そこで遍照が元慶寺の年分度者が僧綱位への道を開くべく考えたのが、諸国講読師への任用であった。諸国講読師に任ぜられることは、僧綱位への近道であったが、その任用には講師五階(試業・複・維摩立義・夏講・供講)と読師三階(試業・複・維摩立義)の「階業」を経なければならなかった。このうち元慶寺では複試と夏講を行うこととし、維摩立義については延暦寺大講堂で行われる法華会を代用とした。これらを修了した者は伝灯満位に叙することとしている(『類聚三代格』巻第3、仁和元年3月21日官符)。貞観7年(865)4月15日には伝灯満位以上の僧を諸国講読師に擬補することが定められているから(『類聚三代格』巻第3、貞観7年4月15日官符)、これらの課試をへた者は諸国講読師に任用への道が開けたのである。ただし諸国講読師には定員があり、しかも僧綱任用分は諸寺に割り振られていたから、遍照は講師・読師の任期中(6年)に欠分が出た場合、最初の一人を元慶寺分から任用するよう願い出ており、これによって諸寺との軋轢を避けている(『類聚三代格』巻第3、仁和元年3月21日官符)。
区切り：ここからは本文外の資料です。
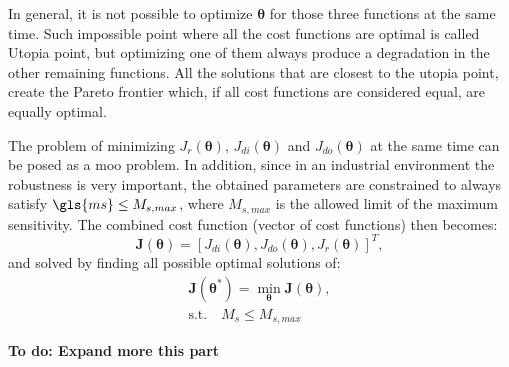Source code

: In general, it is not possible to optimize $\bm{\theta}$ for those three functions at the same time. Such impossible point where all the cost functions are optimal is called Utopia point, but optimizing one of them always produce a degradation in the other remaining functions. All the solutions that are closest to the utopia point, create the Pareto frontier which, if all cost functions are considered equal, are equally optimal. 

The problem of minimizing $J_r(\bm{\theta})$, $J_{di}(\bm{\theta})$ and $J_{do}(\bm{\theta})$ at the same time can be posed as a \gls{moo} problem. In addition, since in an industrial environment the robustness is very important, the obtained parameters are constrained to always satisfy  $\gls{ms} \leq M_{s,max}$, where $M_{s,max}$ is the allowed limit of the maximum sensitivity. The combined cost function (vector of cost functions) then becomes:
%
\begin{equation}  %
\textbf{J}(\bm{\theta})=\left[J_{di}(\bm{\theta}), J_{do}(\bm{\theta}), J_{r}(\bm{\theta})\right]^T,
\label{eq:Jtotal}
\end{equation}
%
and solved by finding all possible optimal solutions of:
%
\begin{equation}  %
\begin{gathered}
\textbf{J}(\bm{\theta}^*) = \min_{\bm{\theta}} \textbf{J}(\bm{\theta}),\\
\text{s.t.} \quad  M_s \leq M_{s,max}
\end{gathered}
\label{eq:probmoo}
\end{equation}

\textbf{To do: Expand more this part}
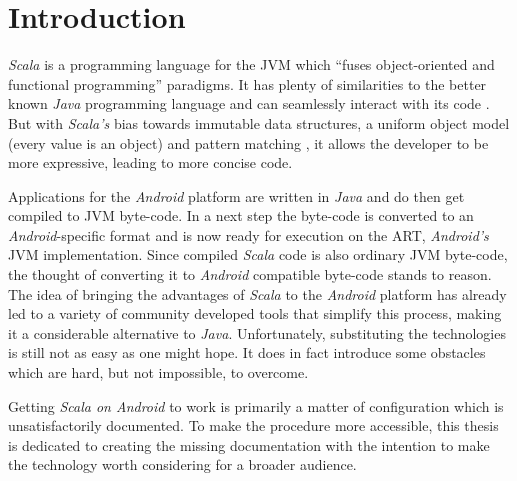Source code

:\section{Introduction}

\textit{Scala} is a programming language for the \acf{JVM} which \enquote{fuses object-oriented and functional programming} \cite[p. 1]{odersky04} paradigms. It has plenty of similarities to the better known \textit{Java} programming language and can seamlessly interact with its code \cite[p. 2]{odersky04}. But with \textit{Scala's} bias towards immutable data structures, a uniform object model (every value is an object) \cite[p. 3]{odersky04} and pattern matching \cite[p. 13]{odersky04}, it allows the developer to be more expressive, leading to more concise code.

Applications for the \textit{Android} platform are written in \textit{Java} and do then get compiled to \ac{JVM} byte-code. In a next step the byte-code is converted to an \textit{Android}-specific format and is now ready for execution on the \acf{ART}, \textit{Android's} \ac{JVM} implementation. Since compiled \textit{Scala} code is also ordinary \ac{JVM} byte-code, the thought of converting it to \textit{Android} compatible byte-code stands to reason. The idea of bringing the advantages of \textit{Scala} to the \textit{Android} platform has already led to a variety of community developed tools that simplify this process, making it a considerable alternative to \textit{Java}. Unfortunately, substituting the technologies is still not as easy as one might hope. It does in fact introduce some obstacles which are hard, but not impossible, to overcome.

Getting \textit{Scala on Android} to work is primarily a matter of configuration which is unsatisfactorily documented. To make the procedure more accessible, this thesis is dedicated to creating the missing documentation with the intention to make the technology worth considering for a broader audience.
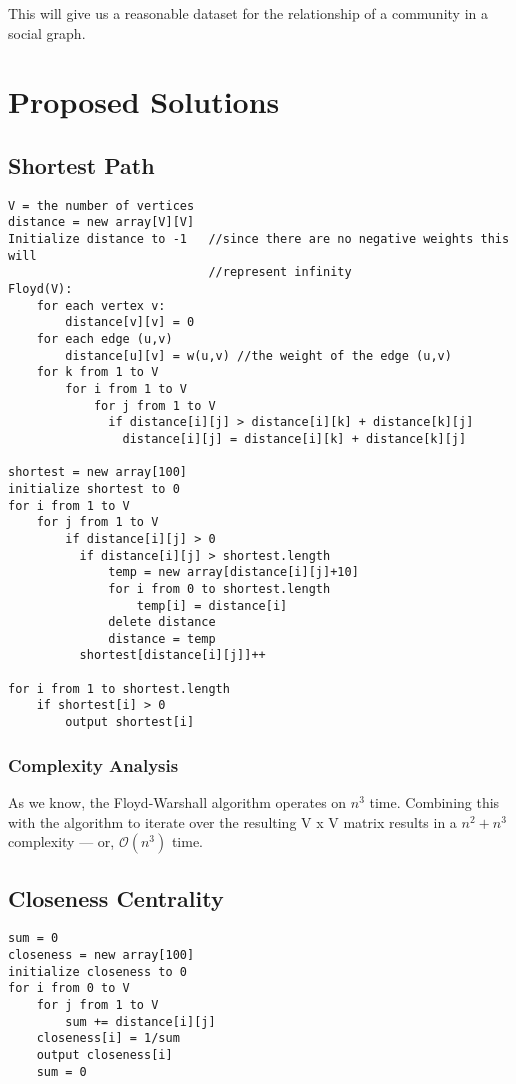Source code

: \documentclass{article}
\begin{document}
This will give us a reasonable dataset for the relationship of a community in a social graph.

\section{Proposed Solutions}
\subsection{Shortest Path}
\begin{verbatim}
V = the number of vertices
distance = new array[V][V]
Initialize distance to -1   //since there are no negative weights this will
                            //represent infinity
Floyd(V):
    for each vertex v:
        distance[v][v] = 0
    for each edge (u,v)
        distance[u][v] = w(u,v) //the weight of the edge (u,v)
    for k from 1 to V
        for i from 1 to V
            for j from 1 to V
              if distance[i][j] > distance[i][k] + distance[k][j]
                distance[i][j] = distance[i][k] + distance[k][j]

shortest = new array[100]
initialize shortest to 0
for i from 1 to V
    for j from 1 to V
        if distance[i][j] > 0
          if distance[i][j] > shortest.length
              temp = new array[distance[i][j]+10]
              for i from 0 to shortest.length
                  temp[i] = distance[i]
              delete distance
              distance = temp
          shortest[distance[i][j]]++

for i from 1 to shortest.length
    if shortest[i] > 0
        output shortest[i]
\end{verbatim}

\subsubsection{Complexity Analysis}
As we know, the Floyd-Warshall algorithm operates on $n^3$ time. Combining this with the algorithm to iterate over the resulting V x V matrix results in a $n^2 + n^3$ complexity --- or, $\mathcal{O}(n^3)$ time.

\subsection{Closeness Centrality}
\begin{verbatim}
sum = 0
closeness = new array[100]
initialize closeness to 0
for i from 0 to V
    for j from 1 to V
        sum += distance[i][j]
    closeness[i] = 1/sum
    output closeness[i]
    sum = 0
\end{verbatim}
\end{document}
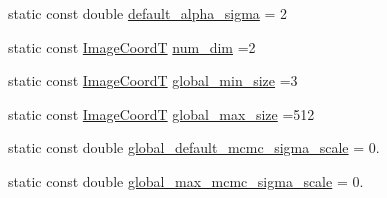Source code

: \begin{DoxyCompactItemize}
static const double \hyperlink{classmappel_1_1PointEmitterModel_a0d9f2c5438940f329e75708987e8b343}{default\+\_\+alpha\+\_\+sigma} = 2
\item 
static const \hyperlink{classmappel_1_1ImageFormat2DBase_a45e9234d63c357f34ca56c72c12b9e9c}{Image\+CoordT} \hyperlink{classmappel_1_1ImageFormat2DBase_a9c29fcaf30faffc77b41ba556ebb0127}{num\+\_\+dim} =2
\item 
static const \hyperlink{classmappel_1_1ImageFormat2DBase_a45e9234d63c357f34ca56c72c12b9e9c}{Image\+CoordT} \hyperlink{classmappel_1_1ImageFormat2DBase_a1149e8545d3cfaa40c2f3bc02e3223b2}{global\+\_\+min\+\_\+size} =3
\item 
static const \hyperlink{classmappel_1_1ImageFormat2DBase_a45e9234d63c357f34ca56c72c12b9e9c}{Image\+CoordT} \hyperlink{classmappel_1_1ImageFormat2DBase_a11c9bb87930f597dff17e9923b73bf5e}{global\+\_\+max\+\_\+size} =512
\item 
static const double \hyperlink{classmappel_1_1MCMCAdaptorBase_a44cebca0e27135c854fa8430d2d89929}{global\+\_\+default\+\_\+mcmc\+\_\+sigma\+\_\+scale} = 0.
\item 
static const double \hyperlink{classmappel_1_1MCMCAdaptorBase_aebc93881ca351e67de867238a62579eb}{global\+\_\+max\+\_\+mcmc\+\_\+sigma\+\_\+scale} = 0.
\end{DoxyCompactItemize}
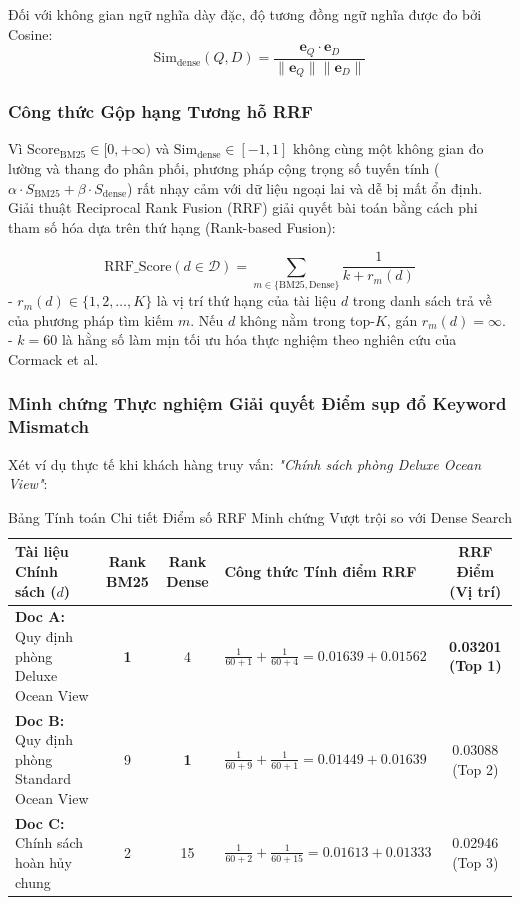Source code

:Đối với không gian ngữ nghĩa dày đặc, độ tương đồng ngữ nghĩa được đo bởi Cosine:
\begin{equation}
\text{Sim}_{\text{dense}}(Q, D) = \frac{\mathbf{e}_Q \cdot \mathbf{e}_D}{\|\mathbf{e}_Q\| \|\mathbf{e}_D\|}
\end{equation}

\subsubsection{Công thức Gộp hạng Tương hỗ RRF}
Vì $\text{Score}_{\text{BM25}} \in [0, +\infty)$ và $\text{Sim}_{\text{dense}} \in [-1, 1]$ không cùng một không gian đo lường và thang đo phân phối, phương pháp cộng trọng số tuyến tính ($\alpha \cdot S_{\text{BM25}} + \beta \cdot S_{\text{dense}}$) rất nhạy cảm với dữ liệu ngoại lai và dễ bị mất ổn định. Giải thuật Reciprocal Rank Fusion (RRF) giải quyết bài toán bằng cách phi tham số hóa dựa trên thứ hạng (Rank-based Fusion):

\begin{equation}
\text{RRF\_Score}(d \in \mathcal{D}) = \sum_{m \in \{\text{BM25}, \text{Dense}\}} \frac{1}{k + r_m(d)}
\end{equation}
- $r_m(d) \in \{1, 2, \dots, K\}$ là vị trí thứ hạng của tài liệu $d$ trong danh sách trả về của phương pháp tìm kiếm $m$. Nếu $d$ không nằm trong top-$K$, gán $r_m(d) = \infty$. \\
- $k = 60$ là hằng số làm mịn tối ưu hóa thực nghiệm theo nghiên cứu của Cormack et al.

\subsubsection{Minh chứng Thực nghiệm Giải quyết Điểm sụp đổ Keyword Mismatch}
Xét ví dụ thực tế khi khách hàng truy vấn: \textit{"Chính sách phòng Deluxe Ocean View"}:

\begin{table}[h!]
\centering
\small
\begin{tabular}{|p{4.2cm}|c|c|p{4.5cm}|c|}
\hline
\textbf{Tài liệu Chính sách ($d$)} & \textbf{Rank BM25} & \textbf{Rank Dense} & \textbf{Công thức Tính điểm RRF} & \textbf{RRF Điểm (Vị trí)} \\
\hline
\textbf{Doc A:} Quy định phòng Deluxe Ocean View & \textbf{1} & 4 & $\frac{1}{60 + 1} + \frac{1}{60 + 4} = 0.01639 + 0.01562$ & \textbf{0.03201 (Top 1)} \\
\hline
\textbf{Doc B:} Quy định phòng Standard Ocean View & 9 & \textbf{1} & $\frac{1}{60 + 9} + \frac{1}{60 + 1} = 0.01449 + 0.01639$ & 0.03088 (Top 2) \\
\hline
\textbf{Doc C:} Chính sách hoàn hủy chung & 2 & 15 & $\frac{1}{60 + 2} + \frac{1}{60 + 15} = 0.01613 + 0.01333$ & 0.02946 (Top 3) \\
\hline
\end{tabular}
\caption{Bảng Tính toán Chi tiết Điểm số RRF Minh chứng Vượt trội so với Dense Search}
\label{tab:rrf_numerical_example}
\end{table}

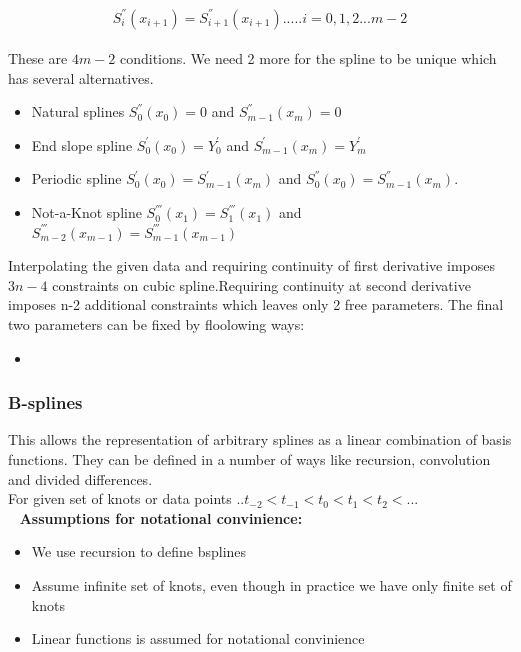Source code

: \documentclass[12pt]{article}
\begin{document}
\begin{equation}
S_i ^{''}(x_{i+1}) = S^{''} _{i+1}(x_{i+1})   ..... i = 0,1,2... m-2
\end{equation}
\\
These are $4m-2$ conditions. We need 2 more for the spline to be unique which has several alternatives.

\begin{itemize}
	\item Natural splines $S^{''} _0(x_0) = 0$ and $S^{''}_{m-1}(x_m) = 0$
	\item End slope spline $S^{'} _0(x_0) = Y^{'}_0$ and $S^{'}_{m-1}(x_m) = Y^{'}_m$
	\item Periodic spline $S^{'} _0(x_0) = S^{'}_{m-1}(x_m)$ and $S^{''} _0(x_0) = S^{''}_{m-1}(x_m)$.
	\item Not-a-Knot spline $S^{'''} _0(x_1) = S^{'''} _1(x_1)$ and $S^{'''} _{m-2}(x_{m-1}) = S^{'''} _{m-1}(x_{m-1})$
\end{itemize}









Interpolating the given data and requiring continuity of first derivative imposes $3n-4$ constraints on cubic spline.Requiring continuity at second derivative imposes n-2 additional constraints which leaves only 2 free parameters. The final two parameters can be fixed by floolowing ways:
\begin{itemize}
	\item 
\end{itemize}

\subsubsection{B-splines}


This allows the representation of arbitrary splines as a linear combination of basis functions. They can be defined in a number of ways like recursion, convolution and divided differences.\\
For given set of knots or data points $..t_{-2} < t_{-1} < t_0 < t_{1} < t_{2} < ...$\\

~\newline
\textbf{Assumptions for notational convinience:}
\begin{itemize}
	\item We use recursion to define bsplines
	\item Assume infinite set of knots, even though in practice we have only finite set of knots
	\item Linear functions is assumed for notational convinience
\end{itemize}
\end{document}
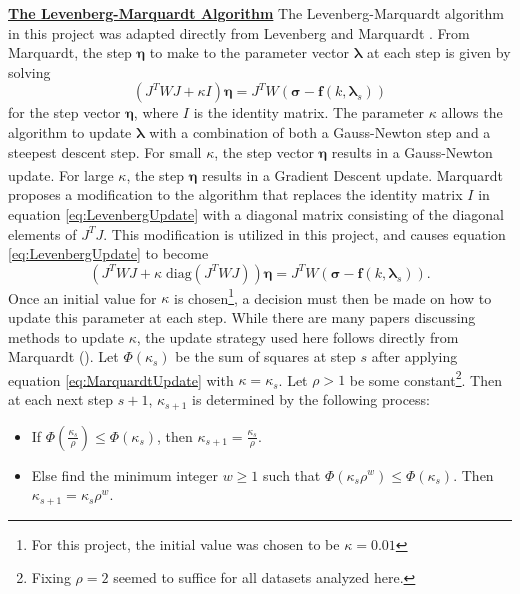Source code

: \documentclass[12pt, a4paper, notitlepage]{article}
\numberwithin{equation}{subsection}
\numberwithin{figure}{subsection}
\numberwithin{table}{subsection}
\newcommand{\newpar}{\newline \newline}
\newcommand{\lambdaVect}{\pmb{\lambda}}
\begin{document}
\textbf{\underline{The Levenberg-Marquardt Algorithm}}
\newline
The Levenberg-Marquardt algorithm in this project was adapted directly from Levenberg \cite{Levenberg} and Marquardt \cite{Marquardt}.  From Marquardt, the step $\pmb{\eta}$ to make to the parameter vector $\lambdaVect$ at each step is given by solving
\begin{equation}
    (J^T W J + \kappa I)\pmb{\eta} = J^T W (\pmb{\sigma} - \pmb{f}(k,\lambdaVect_{s}))
    \label{eq:LevenbergUpdate}
\end{equation}
for the step vector $\pmb{\eta}$, where $I$ is the identity matrix.  The parameter $\kappa$ allows the algorithm to update $\lambdaVect$ with a combination of both a Gauss-Newton step and a steepest descent step.  For small $\kappa$, the step vector $\pmb{\eta}$ results in a Gauss-Newton update.  For large $\kappa$, the step $\pmb{\eta}$ results in a Gradient Descent update\textsuperscript{\cite{Gavin}}.
\newpar
Marquardt proposes a modification to the algorithm that replaces the identity matrix $I$ in equation \ref{eq:LevenbergUpdate} with a diagonal matrix consisting of the diagonal elements of $J^T J$.  This modification is utilized in this project, and causes equation \ref{eq:LevenbergUpdate} to become
\begin{equation}
    (J^T W J + \kappa \; \text{diag}(J^T W J))\pmb{\eta} = J^T W (\pmb{\sigma} - \pmb{f}(k,\lambdaVect_{s})).
    \label{eq:MarquardtUpdate}
\end{equation}
Once an initial value for $\kappa$ is chosen\footnote{For this project, the initial value was chosen to be $\kappa = 0.01$}, a decision must then be made on how to update this parameter at each step.  While there are many papers discussing methods to update $\kappa$, the update strategy used here follows directly from Marquardt (\cite{Marquardt}).
\newpar
Let $\Phi(\kappa_s)$ be the sum of squares at step $s$ after applying equation \ref{eq:MarquardtUpdate} with $\kappa = \kappa_s$.  Let $\rho > 1$ be some constant\footnote{Fixing $\rho = 2$ seemed to suffice for all datasets analyzed here.}.  Then at each next step $s + 1$, $\kappa_{s + 1}$ is determined by the following process:
\begin{itemize}
    \item If $\Phi( \frac{\kappa_{s}}{\rho}) \leq \Phi(\kappa_{s})$, then $\kappa_{s+1} = \frac{\kappa_{s}}{\rho}$.
    \item Else find the minimum integer $w \geq 1$ such that $\Phi(\kappa_s \rho^w) \leq \Phi(\kappa_{s})$.  Then $\kappa_{s+1} = \kappa_s \rho^w$.
\end{itemize}
\end{document}
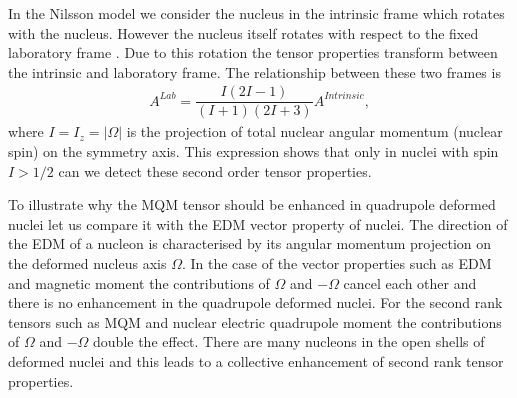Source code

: \documentclass[10pt,a4paper, twoside]{report}
\begin{document}
In the Nilsson model we consider the nucleus in the intrinsic frame which rotates with the nucleus. However the nucleus itself rotates with respect to the fixed laboratory frame \cite{BohrMottVol2}. Due to this rotation the tensor properties transform between the intrinsic  and laboratory frame. The relationship between these two frames is \cite{BohrMottVol2}
\begin{align} \label{eq:RotationalFactor}
A^{Lab} = \dfrac{I\left(2I - 1\right)}{\left(I + 1 \right)\left(2I + 3\right)}A^{Intrinsic},
\end{align}
where $I=I_z= \left|\Omega\right|$ is the projection of total nuclear angular momentum (nuclear spin) on the symmetry axis. This expression shows that only in nuclei with spin $I > 1/2$ can we detect these second order tensor properties. 

To illustrate why the MQM tensor should be enhanced in quadrupole deformed nuclei let us compare it with  the EDM vector property of nuclei. The direction of the EDM of a nucleon is characterised by its angular momentum projection on the deformed nucleus axis $\Omega$. In the case of the vector properties such as EDM and magnetic moment the contributions of $\Omega$ and $-\Omega$ cancel each other and  there is no enhancement in the quadrupole deformed nuclei. For the second rank tensors such as MQM and nuclear electric quadrupole moment the contributions of $\Omega$ and $-\Omega$ double the effect. There are many nucleons in the open shells of deformed nuclei and this leads to a collective enhancement of second rank tensor properties.
\end{document}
また仁和元年(885)5月23日にも遍照は奏請しており、45歳以上の心行が定まった者を選んで講読師に補任する規定を利用して、元慶寺の三綱や住して久しい僧らに階業をへてから、諸国講読師への任用の道を開いている。ただしこれらの階業を受ける前に延暦寺戒壇院にて菩薩戒を受けさせることが条件であった(『類聚三代格』巻第3、仁和元年5月23日官符)。同年9月4日には遍照の申請により、近江国高島郡(滋賀県高島市)の荒廃田153町3段(152ha)を元慶寺に施入している(『日本三代実録』巻48、仁和元年9月4日乙丑条)。元慶寺は、元慶寺別院雲林院で行われている安居講を、諸寺の例に準じて元慶寺の夏講と同じく階業の一つとするよう奏請しており、仁和2年(886)8月9日に裁可されている(『類聚三代格』巻第3、仁和2年8月9日官符)。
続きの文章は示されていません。